Google ha ricevuto pesanti multe in Russia. Il paese che conduce una guerra di aggressione in Ucraina incolpa il gigante dei motori di ricerca per la visualizzazione di materiale che mostra azioni militari, ad esempio il sito web Bleeping Computer riporta.

Google è stata multata di 21 miliardi di rubli, ovvero circa 355 milioni di euro, in Russia. L’autorità delle telecomunicazioni del paese, Roskomandzor, afferma nel suo comunicato stampa che, nonostante le ripetute richieste, Google non ha accettato di rimuovere “materiale proibito” dalla sua piattaforma YouTube.

Secondo il funzionario, YouTube non ha rimosso i contenuti relativi alla guerra di aggressione della Russia in Ucraina, che il Paese stesso definisce un’operazione speciale militare, che “insulta le forze armate del Paese”.

Inoltre, su YouTube viene distribuito materiale che mostra “propaganda che incita all’estremismo e al terrorismo” e “attività dannose di minori”. L’autorità di censura accusa anche Google di presentare materiale che incoraggia “raduni di massa illegali”.

In pratica, l’autorità russa delle telecomunicazioni vorrebbe quindi che Google rimuovesse da YouTube tutti i contenuti legati alla guerra di aggressione che non sono in linea con la propaganda del Paese. L’importo della multa inflitta ora corrisponde al dieci percento del fatturato annuo di Google in Russia, sostiene Roskomandzor.

In risposta, gli utenti russi vedranno avvisi di “informazioni false” nella ricerca di Google e su YouTube e il materiale su quei siti non può più essere utilizzato come canali pubblicitari.

Finora Google non ha commentato le sanzioni imposte dalla Russia.
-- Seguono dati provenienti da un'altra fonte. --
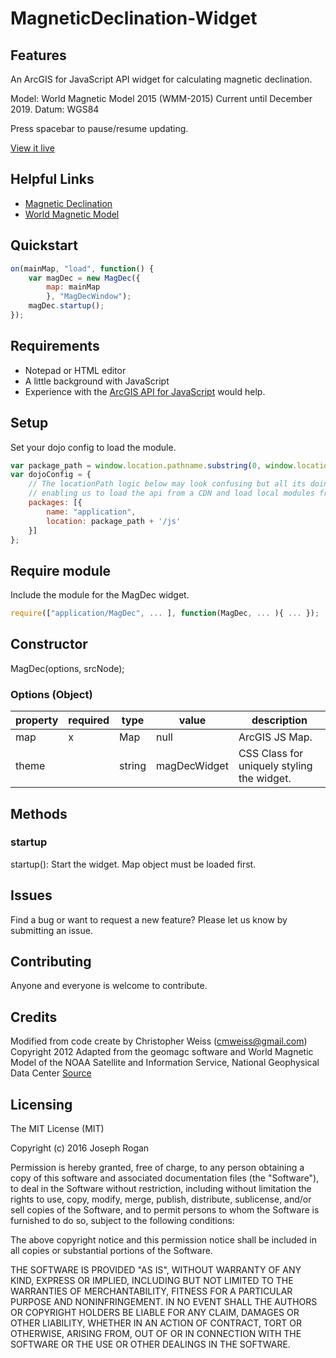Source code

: # MagneticDeclination-Widget

## Features
An ArcGIS for JavaScript API widget for calculating magnetic declination.

Model: World Magnetic Model 2015 (WMM-2015)  Current until December 2019.
Datum: WGS84

Press spacebar to pause/resume updating.

[View it live](http://joerogan.ca/maps/joegis/)

## Helpful Links
* [Magnetic Declination](http://geomag.nrcan.gc.ca/mag_fld/magdec-en.php)
* [World Magnetic Model](https://www.ngdc.noaa.gov/geomag/WMM/)

## Quickstart
```javascript
on(mainMap, "load", function() {
    var magDec = new MagDec({
        map: mainMap
        }, "MagDecWindow");
    magDec.startup();
});
```

## Requirements
* Notepad or HTML editor
* A little background with JavaScript
* Experience with the [ArcGIS API for JavaScript](https://developers.arcgis.com/javascript/) would help.

## Setup
Set your dojo config to load the module.

```javascript
var package_path = window.location.pathname.substring(0, window.location.pathname.lastIndexOf('/'));
var dojoConfig = {
    // The locationPath logic below may look confusing but all its doing is
    // enabling us to load the api from a CDN and load local modules from the correct location.
    packages: [{
        name: "application",
        location: package_path + '/js'
    }]
};
```

## Require module
Include the module for the MagDec widget.

```javascript
require(["application/MagDec", ... ], function(MagDec, ... ){ ... });
```

## Constructor
MagDec(options, srcNode);

### Options (Object)
|property|required|type|value|description|
|---|---|---|---|---|
|map|x|Map|null|ArcGIS JS Map.|
|theme||string|magDecWidget|CSS Class for uniquely styling the widget.|

## Methods
### startup
startup(): Start the widget.  Map object must be loaded first.

## Issues
Find a bug or want to request a new feature?  Please let us know by submitting an issue.

## Contributing
Anyone and everyone is welcome to contribute.

## Credits
Modified from code create by Christopher Weiss (cmweiss@gmail.com) Copyright 2012
Adapted from the geomagc software and World Magnetic Model of the NOAA
Satellite and Information Service, National Geophysical Data Center
[Source](http://www.ngdc.noaa.gov/geomag/WMM/DoDWMM.shtml)

## Licensing
The MIT License (MIT)

Copyright (c) 2016 Joseph Rogan

Permission is hereby granted, free of charge, to any person obtaining a copy
of this software and associated documentation files (the "Software"), to deal
in the Software without restriction, including without limitation the rights
to use, copy, modify, merge, publish, distribute, sublicense, and/or sell
copies of the Software, and to permit persons to whom the Software is
furnished to do so, subject to the following conditions:

The above copyright notice and this permission notice shall be included in all
copies or substantial portions of the Software.

THE SOFTWARE IS PROVIDED "AS IS", WITHOUT WARRANTY OF ANY KIND, EXPRESS OR
IMPLIED, INCLUDING BUT NOT LIMITED TO THE WARRANTIES OF MERCHANTABILITY,
FITNESS FOR A PARTICULAR PURPOSE AND NONINFRINGEMENT. IN NO EVENT SHALL THE
AUTHORS OR COPYRIGHT HOLDERS BE LIABLE FOR ANY CLAIM, DAMAGES OR OTHER
LIABILITY, WHETHER IN AN ACTION OF CONTRACT, TORT OR OTHERWISE, ARISING FROM,
OUT OF OR IN CONNECTION WITH THE SOFTWARE OR THE USE OR OTHER DEALINGS IN THE
SOFTWARE.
A febbraio, la Russia ha ampliato le sue operazioni militari in Ucraina in una guerra di aggressione su vasta scala, dopo di che è aumentata anche la pressione diretta verso le società tecnologiche nel Paese. Le autorità e soprattutto molte aziende statunitensi sono state in contrasto nel paese in molti tipi di controversie.

In precedenza, Pinterest e il servizio di streaming Twitch di proprietà del colosso dell’e-commerce Amazon erano stati multati anche in Russia, e molto recentemente è stato il turno di Apple. Tuttavia, le multe di Google di centinaia di milioni rientrano in una categoria diversa rispetto, ad esempio, agli scarti insignificanti di Apple.

Molte aziende tecnologiche occidentali hanno drasticamente ridotto le loro operazioni in Russia dopo che il paese ha attaccato l’Ucraina.